Further, as a more general rule, select simple 2D chart types (such as bar and line), whenever possible, to assist fast information absorption. Conversely, avoid superfluous or complex charts (think 3D pie charts and scatterplots).

Constructing misleading visualizations
And, always ensure that your visualizations are proportionally accurate. If you work for Better Bakers, and you’ve sold twice as many pies as pasties, ensure that the line, dot or squiggle you use to denote those metrics, is proportionally representative of that fact.

11. Providing too much detail

Sensing a little bit of history repeating?

Close, but not quite – Shirley Bassey’s not in the house.

Part one of this post mentioned the importance of avoiding “information cramming”, as a dashboard is not simply an overview of all information relating to a particular business function.

Displaying unnecessary detail is a similar, but slightly different, problem. Remember; the mandate of the dashboard is to provide at-a-glance understanding of KPIs. While users might need to drill to further detail to understand the underlying trigger(s) behind a pattern, trend or outlier, a dashboard should focus on rapidly drawing attention and indicating the need to act.

For example, displaying a running total of your organization’s total revenue to date, down to three decimal places, is unlikely to be necessary – certainly in the context of a dashboard at least.

12. Abusing color (knowingly or unknowingly)

Stephen Few noted in a recent blog – titled Signal Detection: An Important Skill in a Noisy World and published on his website perceptualedge.com – that “Essentially, data analysis is the process of signal detection”. Few went on to lament the fact that “Signal detection is actually getting harder with the advent of so-called Big Data”, because “Finding a needle in a haystack doesn’t get easier as you’re tossing more and more hay on the pile.”

Part one of Chucky’s bloodthirsty BI dashboard design worst practices rampage emphasized the importance of carefully selecting:

  • Metrics tied to specific business goals
  • Complementary data visualizations that highlight, rather than distract from, the significance of KPIs displayed
  • The design of your dashboard to ensure every element helps convey a meaningful, usable message

But, judiciously following these steps is still insufficient. These elements need to be combined with the appropriate and prudent use of color. As with dashboard design in general, every speck of color added to a chart should be linked to a specific informational purpose.

While matching colors – used to depict metrics within a dashboard – to corporate color schemes may look cute, it’s completely unhelpful for assisting the accurate interpretation of analytical information.

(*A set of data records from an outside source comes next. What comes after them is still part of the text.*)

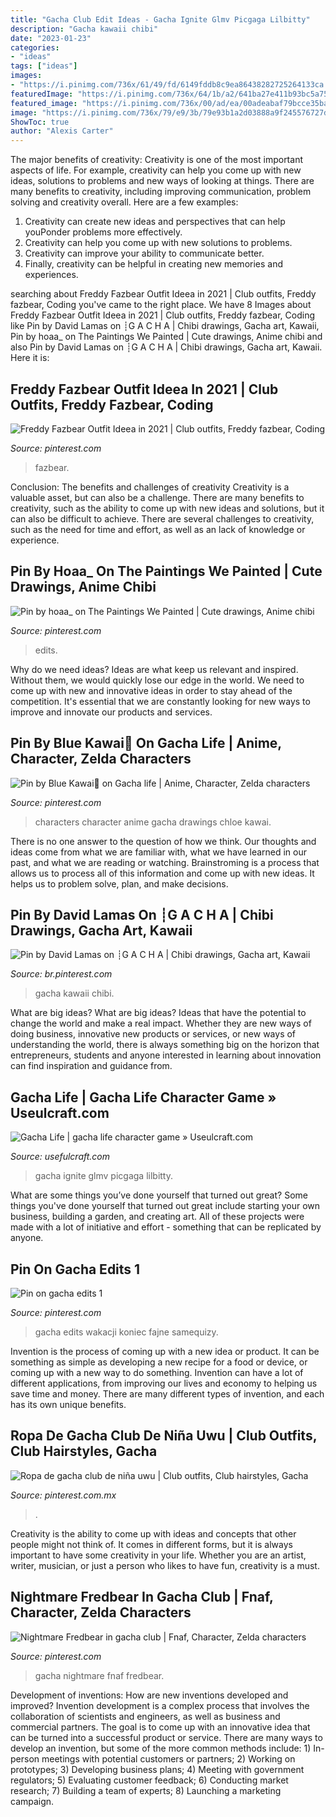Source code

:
 ```yaml
---
title: "Gacha Club Edit Ideas - Gacha Ignite Glmv Picgaga Lilbitty"
description: "Gacha kawaii chibi"
date: "2023-01-23"
categories:
- "ideas"
tags: ["ideas"]
images:
- "https://i.pinimg.com/736x/61/49/fd/6149fddb8c9ea86438282725264133ca.jpg"
featuredImage: "https://i.pinimg.com/736x/64/1b/a2/641ba27e411b93bc5a75bccc2320fec2.jpg"
featured_image: "https://i.pinimg.com/736x/00/ad/ea/00adeabaf79bcce35ba567c03bcbc2de.jpg"
image: "https://i.pinimg.com/736x/79/e9/3b/79e93b1a2d03888a9f245576727dcaba.jpg"
ShowToc: true
author: "Alexis Carter"
---
```



The major benefits of creativity:
Creativity is one of the most important aspects of life. For example, creativity can help you come up with new ideas, solutions to problems and new ways of looking at things. There are many benefits to creativity, including improving communication, problem solving and creativity overall. Here are a few examples:
1) Creativity can create new ideas and perspectives that can help youPonder problems more effectively.
2) Creativity can help you come up with new solutions to problems.
3) Creativity can improve your ability to communicate better.
4) Finally, creativity can be helpful in creating new memories and experiences.

	

		
searching about Freddy Fazbear Outfit Ideea in 2021 | Club outfits, Freddy fazbear, Coding you've came to the right place. We have 8 Images about Freddy Fazbear Outfit Ideea in 2021 | Club outfits, Freddy fazbear, Coding like Pin by David Lamas on ┊G A C H A | Chibi drawings, Gacha art, Kawaii, Pin by hoaa_ on The Paintings We Painted | Cute drawings, Anime chibi and also Pin by David Lamas on ┊G A C H A | Chibi drawings, Gacha art, Kawaii. Here it is:
		
    
## Freddy Fazbear Outfit Ideea In 2021 | Club Outfits, Freddy Fazbear, Coding

<img loading=lazy src="https://i.pinimg.com/736x/61/49/fd/6149fddb8c9ea86438282725264133ca.jpg" onerror="this.onerror=null;this.src='https://tse2.mm.bing.net/th?id=OIP.XuyBGQCaB7TgusbarGcD1wHaHa&amp;pid=15.1';" alt="Freddy Fazbear Outfit Ideea in 2021 | Club outfits, Freddy fazbear, Coding">

_Source: pinterest.com_

>fazbear. 

	

Conclusion: The benefits and challenges of creativity
Creativity is a valuable asset, but can also be a challenge. There are many benefits to creativity, such as the ability to come up with new ideas and solutions, but it can also be difficult to achieve. There are several challenges to creativity, such as the need for time and effort, as well as an lack of knowledge or experience.

    
## Pin By Hoaa_ On The Paintings We Painted | Cute Drawings, Anime Chibi

<img loading=lazy src="https://i.pinimg.com/736x/7a/4a/17/7a4a17096ec227c99ceabbdbbc98f806.jpg" onerror="this.onerror=null;this.src='https://tse4.mm.bing.net/th?id=OIP.zlHg6Qlz2YORu_t1-dxDPwHaHa&amp;pid=15.1';" alt="Pin by hoaa_ on The Paintings We Painted | Cute drawings, Anime chibi">

_Source: pinterest.com_

>edits. 

	

Why do we need ideas?
Ideas are what keep us relevant and inspired. Without them, we would quickly lose our edge in the world. We need to come up with new and innovative ideas in order to stay ahead of the competition. It's essential that we are constantly looking for new ways to improve and innovate our products and services.

    
## Pin By Blue Kawai💙 On Gacha Life | Anime, Character, Zelda Characters

<img loading=lazy src="https://i.pinimg.com/736x/64/1b/a2/641ba27e411b93bc5a75bccc2320fec2.jpg" onerror="this.onerror=null;this.src='https://tse1.mm.bing.net/th?id=OIP.O6pnl3Y8MqjYRldkm6r4OAHaKt&amp;pid=15.1';" alt="Pin by Blue Kawai💙 on Gacha life | Anime, Character, Zelda characters">

_Source: pinterest.com_

>characters character anime gacha drawings chloe kawai. 

	

There is no one answer to the question of how we think. Our thoughts and ideas come from what we are familiar with, what we have learned in our past, and what we are reading or watching. Brainstroming is a process that allows us to process all of this information and come up with new ideas. It helps us to problem solve, plan, and make decisions.

    
## Pin By David Lamas On ┊G A C H A | Chibi Drawings, Gacha Art, Kawaii

<img loading=lazy src="https://i.pinimg.com/736x/00/ad/ea/00adeabaf79bcce35ba567c03bcbc2de.jpg" onerror="this.onerror=null;this.src='https://tse1.mm.bing.net/th?id=OIP.e-ssQB1GopNPfBrc-DEyKgHaJ3&amp;pid=15.1';" alt="Pin by David Lamas on ┊G A C H A | Chibi drawings, Gacha art, Kawaii">

_Source: br.pinterest.com_

>gacha kawaii chibi. 

	

What are big ideas?
What are big ideas? Ideas that have the potential to change the world and make a real impact. Whether they are new ways of doing business, innovative new products or services, or new ways of understanding the world, there is always something big on the horizon that entrepreneurs, students and anyone interested in learning about innovation can find inspiration and guidance from.

    
## Gacha Life | Gacha Life Character Game » Useulcraft.com

<img loading=lazy src="https://www.usefulcraft.com/wp-content/uploads/2019/12/gacha-life-16.jpg" onerror="this.onerror=null;this.src='https://tse4.mm.bing.net/th?id=OIP.z8UzPbgHfB-2thnoTipNnAHaEK&amp;pid=15.1';" alt="Gacha Life | gacha life character game » Useulcraft.com">

_Source: usefulcraft.com_

>gacha ignite glmv picgaga lilbitty. 

	

What are some things you’ve done yourself that turned out great?
Some things you've done yourself that turned out great include starting your own business, building a garden, and creating art. All of these projects were made with a lot of initiative and effort - something that can be replicated by anyone.

    
## Pin On Gacha Edits 1

<img loading=lazy src="https://i.pinimg.com/736x/7e/cb/50/7ecb502e15fabcf65f7b633190e1b3f8.jpg" onerror="this.onerror=null;this.src='https://tse4.mm.bing.net/th?id=OIP.-jnytH-Nj9MxmKDRP6cl1wHaNH&amp;pid=15.1';" alt="Pin on gacha edits 1">

_Source: pinterest.com_

>gacha edits wakacji koniec fajne samequizy. 

	

Invention is the process of coming up with a new idea or product. It can be something as simple as developing a new recipe for a food or device, or coming up with a new way to do something. Invention can have a lot of different applications, from improving our lives and economy to helping us save time and money. There are many different types of invention, and each has its own unique benefits.

    
## Ropa De Gacha Club De Niña Uwu | Club Outfits, Club Hairstyles, Gacha

<img loading=lazy src="https://i.pinimg.com/736x/95/be/a5/95bea599f11c3a7742310268d593b037.jpg" onerror="this.onerror=null;this.src='https://tse3.mm.bing.net/th?id=OIP.dWPEQ99YHA900-uliIs14AHaHY&amp;pid=15.1';" alt="Ropa de gacha club de niña uwu | Club outfits, Club hairstyles, Gacha">

_Source: pinterest.com.mx_

>. 

	

Creativity is the ability to come up with ideas and concepts that other people might not think of. It comes in different forms, but it is always important to have some creativity in your life. Whether you are an artist, writer, musician, or just a person who likes to have fun, creativity is a must.

    
## Nightmare Fredbear In Gacha Club | Fnaf, Character, Zelda Characters

<img loading=lazy src="https://i.pinimg.com/736x/79/e9/3b/79e93b1a2d03888a9f245576727dcaba.jpg" onerror="this.onerror=null;this.src='https://tse3.mm.bing.net/th?id=OIP.yt9EfG63q7-zXmfErWjVJwHaEK&amp;pid=15.1';" alt="Nightmare Fredbear in gacha club | Fnaf, Character, Zelda characters">

_Source: pinterest.com_

>gacha nightmare fnaf fredbear. 

	

Development of inventions: How are new inventions developed and improved?
Invention development is a complex process that involves the collaboration of scientists and engineers, as well as business and commercial partners. The goal is to come up with an innovative idea that can be turned into a successful product or service. There are many ways to develop an invention, but some of the more common methods include: 1) In-person meetings with potential customers or partners; 2) Working on prototypes; 3) Developing business plans; 4) Meeting with government regulators; 5) Evaluating customer feedback; 6) Conducting market research; 7) Building a team of experts; 8) Launching a marketing campaign.

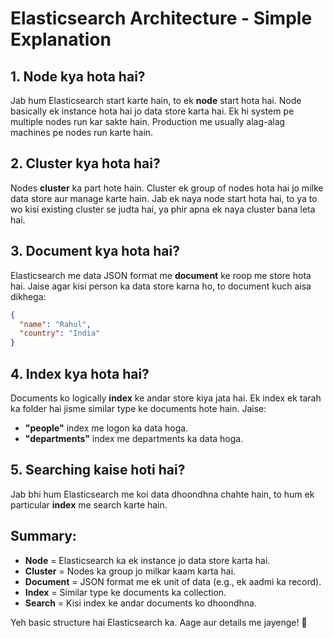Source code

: # Elasticsearch Architecture - Simple Explanation

## 1. Node kya hota hai?

Jab hum Elasticsearch start karte hain, to ek **node** start hota hai. Node basically ek instance hota hai jo data store karta hai. Ek hi system pe multiple nodes run kar sakte hain. Production me usually alag-alag machines pe nodes run karte hain.

## 2. Cluster kya hota hai?

Nodes **cluster** ka part hote hain. Cluster ek group of nodes hota hai jo milke data store aur manage karte hain. Jab ek naya node start hota hai, to ya to wo kisi existing cluster se judta hai, ya phir apna ek naya cluster bana leta hai.

## 3. Document kya hota hai?

Elasticsearch me data JSON format me **document** ke roop me store hota hai. Jaise agar kisi person ka data store karna ho, to document kuch aisa dikhega:

```json
{
  "name": "Rahul",
  "country": "India"
}
```

## 4. Index kya hota hai?

Documents ko logically **index** ke andar store kiya jata hai. Ek index ek tarah ka folder hai jisme similar type ke documents hote hain. Jaise:

- **"people"** index me logon ka data hoga.
- **"departments"** index me departments ka data hoga.

## 5. Searching kaise hoti hai?

Jab bhi hum Elasticsearch me koi data dhoondhna chahte hain, to hum ek particular **index** me search karte hain.

## Summary:

- **Node** = Elasticsearch ka ek instance jo data store karta hai.
- **Cluster** = Nodes ka group jo milkar kaam karta hai.
- **Document** = JSON format me ek unit of data (e.g., ek aadmi ka record).
- **Index** = Similar type ke documents ka collection.
- **Search** = Kisi index ke andar documents ko dhoondhna.

Yeh basic structure hai Elasticsearch ka. Aage aur details me jayenge! 🚀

Effective color usage should, in the context of dashboard design, aim to leverage the strengths of human perception, connotations and semiotics. For example, if a metric or measure is representative of a ‘good’ outcome – say, exceeding a predefined benchmark – it would be logical to color it green. Most cultures associate ‘red’ with negative and ‘green’ with something positive. Brightness of color is also usually associated with urgency. So reserve your brightest color choices for the data which requires the users most urgent attention.

Aside from selecting colors that fit logically with how we interpret the world, it’s also important to consider how the items within a dashboard relate to each other. So, it might be best to denote two measures that directly relate to each other by different shades of the same color. Similarly, stark contrasts in color imply that the metrics or measures being displayed are distinct. The same concept of contrasting colors should be applied to your data and report / dashboard background. Ideally, this means adopting a white background to deemphasize its importance and, by direct comparison, help to highlight the data.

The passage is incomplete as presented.